Don’t let NZ double down on Australia’s failing Social Media policies
Australia's social media ban is failing. Don't let New Zealand double down.
When politicians first proposed banning under-16s from social media, we were told Australia was leading the world.
Today, the evidence tells a very different story.
A new Australian study has found there’s “insufficient evidence" that the ban has had any meaningful impact on young people's social media use.
The numbers speak for themselves.
• Around 85% of under-16s are still using social media.
• More than half are still using their own accounts.
• Others have simply created fake accounts or found ways around the restrictions.
• Overall use has barely changed.
The policy has failed to achieve its primary objective. That’s exactly what PILLAR warned would happen. And its only part one of the warning.
Now, faced with evidence that the ban isn't working, Australian politicians aren't asking whether the policy itself was flawed. They're asking how to make it stronger. That should concern every Kiwi.

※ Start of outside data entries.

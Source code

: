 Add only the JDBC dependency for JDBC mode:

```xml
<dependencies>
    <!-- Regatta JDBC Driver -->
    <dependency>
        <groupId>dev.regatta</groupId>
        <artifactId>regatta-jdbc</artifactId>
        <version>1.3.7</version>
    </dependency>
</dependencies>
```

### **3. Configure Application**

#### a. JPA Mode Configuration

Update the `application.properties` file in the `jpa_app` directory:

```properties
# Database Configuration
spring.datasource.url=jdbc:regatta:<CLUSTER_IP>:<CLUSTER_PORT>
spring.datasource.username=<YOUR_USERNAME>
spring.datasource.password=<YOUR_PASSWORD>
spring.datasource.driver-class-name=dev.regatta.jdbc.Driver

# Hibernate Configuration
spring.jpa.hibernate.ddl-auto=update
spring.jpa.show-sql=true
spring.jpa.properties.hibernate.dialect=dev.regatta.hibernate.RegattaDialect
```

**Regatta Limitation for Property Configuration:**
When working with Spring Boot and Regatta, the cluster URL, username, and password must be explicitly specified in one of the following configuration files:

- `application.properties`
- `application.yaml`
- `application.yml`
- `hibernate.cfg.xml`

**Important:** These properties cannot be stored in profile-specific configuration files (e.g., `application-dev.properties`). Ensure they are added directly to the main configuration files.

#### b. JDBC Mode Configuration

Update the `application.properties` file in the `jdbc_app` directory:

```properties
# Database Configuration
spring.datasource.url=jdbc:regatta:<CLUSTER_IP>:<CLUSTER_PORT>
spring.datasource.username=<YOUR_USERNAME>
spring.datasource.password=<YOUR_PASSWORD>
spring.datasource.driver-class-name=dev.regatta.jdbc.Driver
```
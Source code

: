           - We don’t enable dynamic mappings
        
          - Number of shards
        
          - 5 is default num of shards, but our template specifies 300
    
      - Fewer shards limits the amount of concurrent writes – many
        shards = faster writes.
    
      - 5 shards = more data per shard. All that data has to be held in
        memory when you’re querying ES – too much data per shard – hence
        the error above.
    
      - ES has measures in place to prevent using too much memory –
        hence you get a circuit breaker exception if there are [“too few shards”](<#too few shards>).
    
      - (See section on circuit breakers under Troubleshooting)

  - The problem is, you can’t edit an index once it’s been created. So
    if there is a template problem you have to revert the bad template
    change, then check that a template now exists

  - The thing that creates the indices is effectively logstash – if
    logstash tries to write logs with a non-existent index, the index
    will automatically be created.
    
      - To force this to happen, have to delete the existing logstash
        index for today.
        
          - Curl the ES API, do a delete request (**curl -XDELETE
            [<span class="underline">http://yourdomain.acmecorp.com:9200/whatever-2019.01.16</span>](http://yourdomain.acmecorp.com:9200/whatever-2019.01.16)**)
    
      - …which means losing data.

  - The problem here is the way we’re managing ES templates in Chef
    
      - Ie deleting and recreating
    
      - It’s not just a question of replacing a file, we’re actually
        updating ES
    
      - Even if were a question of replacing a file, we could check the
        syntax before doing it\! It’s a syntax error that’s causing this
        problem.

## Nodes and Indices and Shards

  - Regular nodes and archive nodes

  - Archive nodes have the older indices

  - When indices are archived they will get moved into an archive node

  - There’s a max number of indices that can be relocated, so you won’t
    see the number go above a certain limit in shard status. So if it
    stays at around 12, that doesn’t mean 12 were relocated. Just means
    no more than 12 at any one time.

Failed government policies rarely result in governments admitting they got it wrong. More often, they conclude they simply didn't have enough power to enforce them.
Today it's calls for stronger age verification. Tomorrow it will be tougher identity checks. Then biometric verification. Then Digital ID. Then government-approved credentials to access parts of the internet.
Every new enforcement mechanism means more information collected, more surveillance, more opportunities for privacy breaches, and less freedom for ordinary citizens who have done nothing wrong.
This is how government power grows. Not all at once, but one "reasonable" enforcement measure at a time.
The question isn't simply whether social media can be harmful to children. Of course it can.
The real question is this: How much freedom are we prepared to surrender in pursuit of a policy that Australia is already showing doesn't work?
If four out of five children are still using social media despite the ban, why would New Zealand copy Australia's approach?
Blanket bans risk doing more harm than good. They create false confidence for parents while pushing governments toward increasingly intrusive systems of age verification and identity checks.
Children deserve protection online. Parents deserve support. But neither requires handing governments sweeping new powers over how every New Zealander accesses the internet.
At PILLAR, we've consistently argued for solutions that actually address the problem while respecting freedom and privacy.
That means equipping parents with better tools and information. Teaching digital resilience and online safety in schools. Targeting genuinely illegal content and those who exploit children. Enforcing existing laws against predators and criminals. And rejecting blanket restrictions that punish everyone while achieving very little.
Protecting children and protecting freedom are not competing goals. In fact, the strongest protection children have has always been engaged parents, strong families, good education, and targeted law enforcement, not broad government control. Australia has now become the world's first real test case.
The evidence is in. The ban isn't working.
New Zealand has a choice. We can learn from Australia's mistakes, or we can repeat them and inevitably be told that the answer is even more government power, even less privacy, and even fewer freedoms.
At PILLAR, we believe New Zealand should choose a different path.
Thank you for standing with us as we defend parental rights, privacy, freedom, and evidence-based public policy.